Any image found in the entries is to be skipped; the rest is returned word for word.

* * *

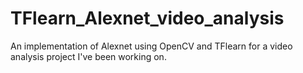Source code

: # TFlearn_Alexnet_video_analysis
An implementation of Alexnet using OpenCV and TFlearn for a video analysis project I've been working on.
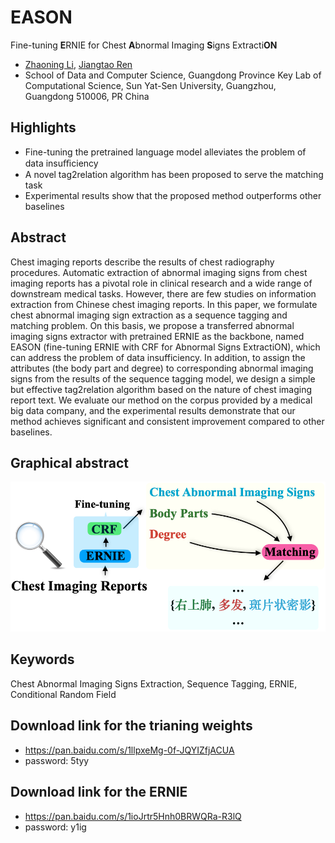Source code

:# EASON
Fine-tuning **E**RNIE for Chest **A**bnormal Imaging **S**igns Extracti**ON**
- [Zhaoning Li](lizhn7@mail2.sysu.edu.cn), [Jiangtao Ren](issrjt@mail.sysu.edu.cn)
- School of Data and Computer Science, Guangdong Province Key Lab of Computational Science, Sun Yat-Sen University, Guangzhou, Guangdong 510006, PR China

## Highlights
- Fine-tuning the pretrained language model alleviates the problem of data insuﬃciency
- A novel tag2relation algorithm has been proposed to serve the matching task
- Experimental results show that the proposed method outperforms other baselines

## Abstract

Chest imaging reports describe the results of chest radiography procedures. Automatic extraction of abnormal imaging signs from chest imaging reports has a pivotal role in clinical research and a wide range of downstream medical tasks. However, there are few studies on information extraction from Chinese chest imaging reports. In this paper, we formulate chest abnormal imaging sign extraction as a sequence tagging and matching problem. On this basis, we propose a transferred abnormal imaging signs extractor with pretrained ERNIE as the backbone, named EASON (fine-tuning ERNIE with CRF for Abnormal Signs ExtractiON), which can address the problem of data insufficiency. In addition, to assign the attributes (the body part and degree) to corresponding abnormal imaging signs from the results of the sequence tagging model, we design a simple but effective tag2relation algorithm based on the nature of chest imaging report text. We evaluate our method on the corpus provided by a medical big data company, and the experimental results demonstrate that our method achieves significant and consistent improvement compared to other baselines.

## Graphical abstract

![avatar](graphical_abstract.png)

## Keywords

Chest Abnormal Imaging Signs Extraction, Sequence Tagging, ERNIE, Conditional Random Field

## Download link for the trianing weights

- https://pan.baidu.com/s/1llpxeMg-0f-JQYIZfjACUA  
- password: 5tyy

## Download link for the ERNIE

- https://pan.baidu.com/s/1ioJrtr5Hnh0BRWQRa-R3lQ  
- password: y1ig
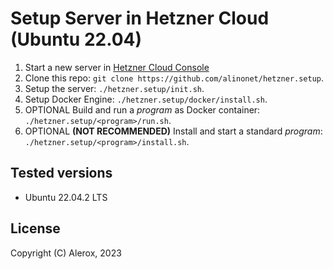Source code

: # Setup Server in Hetzner Cloud (Ubuntu 22.04)
1. Start a new server in [Hetzner Cloud Console](https://console.hetzner.cloud/)
2. Clone this repo: ``git clone https://github.com/alinonet/hetzner.setup``.
3. Setup the server: ``./hetzner.setup/init.sh``.
4. Setup Docker Engine: ``./hetzner.setup/docker/install.sh``.
5. OPTIONAL Build and run a *program* as Docker container: ``./hetzner.setup/<program>/run.sh``.
6. OPTIONAL **(NOT RECOMMENDED)** Install and start a standard *program*: ``./hetzner.setup/<program>/install.sh``.
## Tested versions
- Ubuntu 22.04.2 LTS
## License
Copyright (C) Alerox, 2023
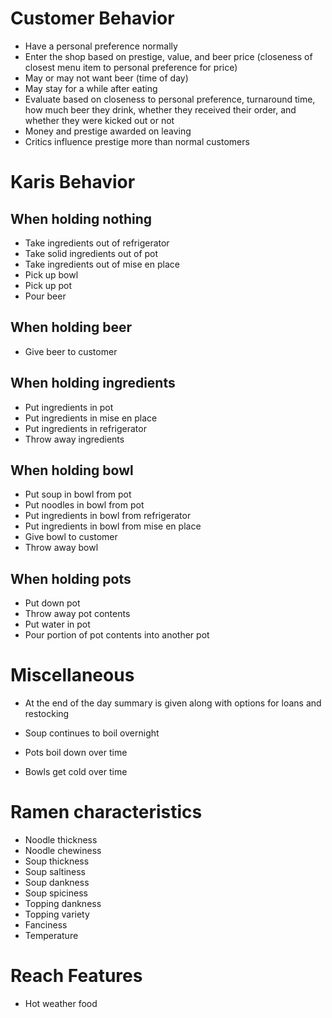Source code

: # Customer Behavior

* Have a personal preference normally
* Enter the shop based on prestige, value, and beer price (closeness of closest menu item to personal preference for price)
* May or may not want beer (time of day)
* May stay for a while after eating
* Evaluate based on closeness to personal preference, turnaround time, how much beer they drink, whether they received their order, and whether they were kicked out or not
* Money and prestige awarded on leaving
* Critics influence prestige more than normal customers

# Karis Behavior

## When holding nothing

* Take ingredients out of refrigerator
* Take solid ingredients out of pot
* Take ingredients out of mise en place
* Pick up bowl
* Pick up pot
* Pour beer

## When holding beer

* Give beer to customer

## When holding ingredients

* Put ingredients in pot
* Put ingredients in mise en place
* Put ingredients in refrigerator
* Throw away ingredients

## When holding bowl

* Put soup in bowl from pot
* Put noodles in bowl from pot
* Put ingredients in bowl from refrigerator
* Put ingredients in bowl from mise en place
* Give bowl to customer
* Throw away bowl

## When holding pots

* Put down pot
* Throw away pot contents
* Put water in pot
* Pour portion of pot contents into another pot

# Miscellaneous

* At the end of the day summary is given along with options for loans and restocking
* Soup continues to boil overnight

* Pots boil down over time
* Bowls get cold over time

# Ramen characteristics

* Noodle thickness
* Noodle chewiness
* Soup thickness
* Soup saltiness
* Soup dankness
* Soup spiciness
* Topping dankness
* Topping variety
* Fanciness
* Temperature

# Reach Features

* Hot weather food
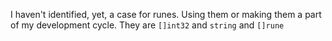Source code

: I haven't identified, yet, a case for runes. Using them or making them a part of my development cycle. 
They are `[]int32` and `string` and `[]rune`

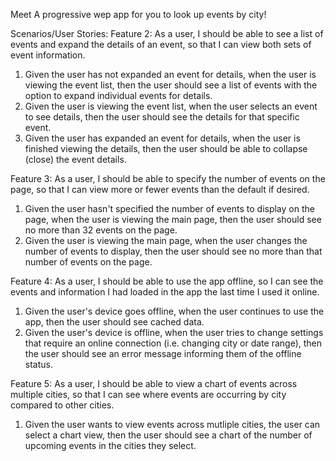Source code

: Meet
A progressive wep app for you to look up events by city!

Scenarios/User Stories:
Feature 2: As a user, I should be able to see a list of events and expand the details of an event, so that I can view both sets of event information.
1. Given the user has not expanded an event for details, when the user is viewing the event list, then the user should see a list of events with the option to expand individual events for details.
2. Given the user is viewing the event list, when the user selects an event to see details, then the user should see the details for that specific event.
3. Given the user has expanded an event for details, when the user is finished viewing the details, then the user should be able to collapse (close) the event details.

Feature 3: As a user, I should be able to specify the number of events on the page, so that I can view more or fewer events than the default if desired.
1. Given the user hasn't specified the number of events to display on the page, when the user is viewing the main page, then the user should see no more than 32 events on the page.
2. Given the user is viewing the main page, when the user changes the number of events to display, then the user should see no more than that number of events on the page.

Feature 4: As a user, I should be able to use the app offline, so I can see the events and information I had loaded in the app the last time I used it online.
1. Given the user's device goes offline, when the user continues to use the app, then the user should see cached data.
2. Given the user's device is offline, when the user tries to change settings that require an online connection (i.e. changing city or date range), then the user should see an error message informing them of the offline status.

Feature 5: As a user, I should be able to view a chart of events across multiple cities, so that I can see where events are occurring by city compared to other cities. 
1. Given the user wants to view events across mutliple cities, the user can select a chart view, then the user should see a chart of the number of upcoming events in the cities they select.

* * *

(ANSWER TO THE PROBLEM)
Source code

: # TFlearn_Alexnet_video_analysis
An implementation of Alexnet using OpenCV and TFlearn for a video analysis project I've been working on.
Source code

:# EASON
Fine-tuning **E**RNIE for Chest **A**bnormal Imaging **S**igns Extracti**ON**
- [Zhaoning Li](lizhn7@mail2.sysu.edu.cn), [Jiangtao Ren](issrjt@mail.sysu.edu.cn)
- School of Data and Computer Science, Guangdong Province Key Lab of Computational Science, Sun Yat-Sen University, Guangzhou, Guangdong 510006, PR China

## Highlights
- Fine-tuning the pretrained language model alleviates the problem of data insuﬃciency
- A novel tag2relation algorithm has been proposed to serve the matching task
- Experimental results show that the proposed method outperforms other baselines

## Abstract

Chest imaging reports describe the results of chest radiography procedures. Automatic extraction of abnormal imaging signs from chest imaging reports has a pivotal role in clinical research and a wide range of downstream medical tasks. However, there are few studies on information extraction from Chinese chest imaging reports. In this paper, we formulate chest abnormal imaging sign extraction as a sequence tagging and matching problem. On this basis, we propose a transferred abnormal imaging signs extractor with pretrained ERNIE as the backbone, named EASON (fine-tuning ERNIE with CRF for Abnormal Signs ExtractiON), which can address the problem of data insufficiency. In addition, to assign the attributes (the body part and degree) to corresponding abnormal imaging signs from the results of the sequence tagging model, we design a simple but effective tag2relation algorithm based on the nature of chest imaging report text. We evaluate our method on the corpus provided by a medical big data company, and the experimental results demonstrate that our method achieves significant and consistent improvement compared to other baselines.

## Graphical abstract

![avatar](graphical_abstract.png)

## Keywords

Chest Abnormal Imaging Signs Extraction, Sequence Tagging, ERNIE, Conditional Random Field

## Download link for the trianing weights

- https://pan.baidu.com/s/1llpxeMg-0f-JQYIZfjACUA  
- password: 5tyy

## Download link for the ERNIE

- https://pan.baidu.com/s/1ioJrtr5Hnh0BRWQRa-R3lQ  
- password: y1ig
Source code

: # Setup Server in Hetzner Cloud (Ubuntu 22.04)
1. Start a new server in [Hetzner Cloud Console](https://console.hetzner.cloud/)
2. Clone this repo: ``git clone https://github.com/alinonet/hetzner.setup``.
3. Setup the server: ``./hetzner.setup/init.sh``.
4. Setup Docker Engine: ``./hetzner.setup/docker/install.sh``.
5. OPTIONAL Build and run a *program* as Docker container: ``./hetzner.setup/<program>/run.sh``.
6. OPTIONAL **(NOT RECOMMENDED)** Install and start a standard *program*: ``./hetzner.setup/<program>/install.sh``.
## Tested versions
- Ubuntu 22.04.2 LTS
## License
Copyright (C) Alerox, 2023
Source code

: # Customer Behavior

* Have a personal preference normally
* Enter the shop based on prestige, value, and beer price (closeness of closest menu item to personal preference for price)
* May or may not want beer (time of day)
* May stay for a while after eating
* Evaluate based on closeness to personal preference, turnaround time, how much beer they drink, whether they received their order, and whether they were kicked out or not
* Money and prestige awarded on leaving
* Critics influence prestige more than normal customers

# Karis Behavior

## When holding nothing

* Take ingredients out of refrigerator
* Take solid ingredients out of pot
* Take ingredients out of mise en place
* Pick up bowl
* Pick up pot
* Pour beer

## When holding beer

* Give beer to customer

## When holding ingredients

* Put ingredients in pot
* Put ingredients in mise en place
* Put ingredients in refrigerator
* Throw away ingredients

## When holding bowl

* Put soup in bowl from pot
* Put noodles in bowl from pot
* Put ingredients in bowl from refrigerator
* Put ingredients in bowl from mise en place
* Give bowl to customer
* Throw away bowl

## When holding pots

* Put down pot
* Throw away pot contents
* Put water in pot
* Pour portion of pot contents into another pot

# Miscellaneous

* At the end of the day summary is given along with options for loans and restocking
* Soup continues to boil overnight

* Pots boil down over time
* Bowls get cold over time

# Ramen characteristics

* Noodle thickness
* Noodle chewiness
* Soup thickness
* Soup saltiness
* Soup dankness
* Soup spiciness
* Topping dankness
* Topping variety
* Fanciness
* Temperature

# Reach Features

* Hot weather food
Source code

: I haven't identified, yet, a case for runes. Using them or making them a part of my development cycle. 
They are `[]int32` and `string` and `[]rune`

Source code

: Meet
A progressive wep app for you to look up events by city!

Scenarios/User Stories:
Feature 2: As a user, I should be able to see a list of events and expand the details of an event, so that I can view both sets of event information.
1. Given the user has not expanded an event for details, when the user is viewing the event list, then the user should see a list of events with the option to expand individual events for details.
2. Given the user is viewing the event list, when the user selects an event to see details, then the user should see the details for that specific event.
3. Given the user has expanded an event for details, when the user is finished viewing the details, then the user should be able to collapse (close) the event details.

Feature 3: As a user, I should be able to specify the number of events on the page, so that I can view more or fewer events than the default if desired.
1. Given the user hasn't specified the number of events to display on the page, when the user is viewing the main page, then the user should see no more than 32 events on the page.
2. Given the user is viewing the main page, when the user changes the number of events to display, then the user should see no more than that number of events on the page.

Feature 4: As a user, I should be able to use the app offline, so I can see the events and information I had loaded in the app the last time I used it online.
1. Given the user's device goes offline, when the user continues to use the app, then the user should see cached data.
2. Given the user's device is offline, when the user tries to change settings that require an online connection (i.e. changing city or date range), then the user should see an error message informing them of the offline status.

Feature 5: As a user, I should be able to view a chart of events across multiple cities, so that I can see where events are occurring by city compared to other cities. 
1. Given the user wants to view events across mutliple cities, the user can select a chart view, then the user should see a chart of the number of upcoming events in the cities they select.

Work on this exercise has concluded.